In the phase I part, although maximum tolerated dose was not obtained, the RD was carboplatin (area under the time-concentration curve, 4) and nab-PTX (100 mg/m). Of the evaluable 28 patients, the rate of 2-year OS was 67.8% (95% confidence interval, 49.3%-82.1%). The objective response rate was 96.4%, and the median follow-up time was 33.2 months. The median progression-free survival was 18.2 months (95% confidence interval, 13.1 months to not reached). The most common toxicities of grade 3 or higher were neutropenia (60.5%), anemia (14.2%), thrombocytopenia (7.2%), and pneumonitis (3.6%).
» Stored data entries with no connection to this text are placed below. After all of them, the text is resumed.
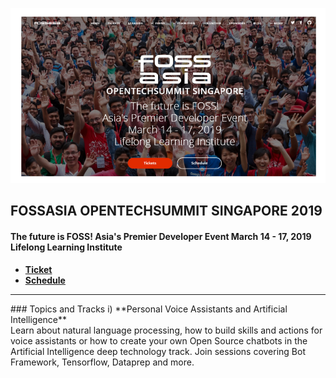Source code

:![](images/foss.png) 
<br>
## FOSSASIA OPENTECHSUMMIT SINGAPORE 2019
#### The future is FOSS! Asia's Premier Developer Event March 14 - 17, 2019 Lifelong Learning Institute
- [**Ticket**](https://eventyay.com/e/3689bc98/)
- [**Schedule**](https://2019.fossasia.org/event/schedule.html) 
<hr>
### Topics and Tracks
i) **Personal Voice Assistants and Artificial Intelligence** <br>
Learn about natural language processing, how to build skills and actions for voice assistants or how to create your own Open Source chatbots in the Artificial Intelligence deep technology track. Join sessions covering Bot Framework, Tensorflow, Dataprep and more.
This study achieved the primary endpoint. Biweekly carboplatin and nab-PTX with concurrent RT was well-tolerated and exerted promising antitumor activity.
同期放化疗(CCRT)是局部晚期非小细胞肺癌(LA-NSCLC)患者的标准治疗方法。我们进行了一项 II 期研究,评估了卡铂和nab-紫杉醇(nab-PTX)联合放疗(RT)的疗效。
在 I 期部分,无法手术的 IIIA/IIIB 期 NSCLC 患者接受卡铂(AUC4)和 nab-PTX(60-100mg/m)治疗,第 1、15 和 29 天给药。从第 1 天开始给予胸部 RT,总剂量为 60Gy,分 30 次进行。在 II 期部分,推荐剂量(RD)下患者在第 1、15 和 29 天接受卡铂和 nab-PTX 治疗。I 期部分的主要终点是确定最大耐受剂量和 RD。II 期部分的主要终点是 2 年总生存率(OS)率,次要终点是客观缓解率、无进展生存期、OS 和安全性。
在 I 期部分,尽管未达到最大耐受剂量,但 RD 为卡铂(AUC4)和 nab-PTX(100mg/m)。在可评估的 28 例患者中,2 年 OS 率为 67.8%(95%置信区间,49.3%-82.1%)。客观缓解率为 96.4%,中位随访时间为 33.2 个月。中位无进展生存期为 18.2 个月(95%置信区间,13.1 个月至未达到)。最常见的 3 级或以上毒性为中性粒细胞减少(60.5%)、贫血(14.2%)、血小板减少(7.2%)和肺炎(3.6%)。
该研究达到了主要终点。卡铂和 nab-PTX 联合同期 RT 耐受性良好,具有良好的抗肿瘤活性。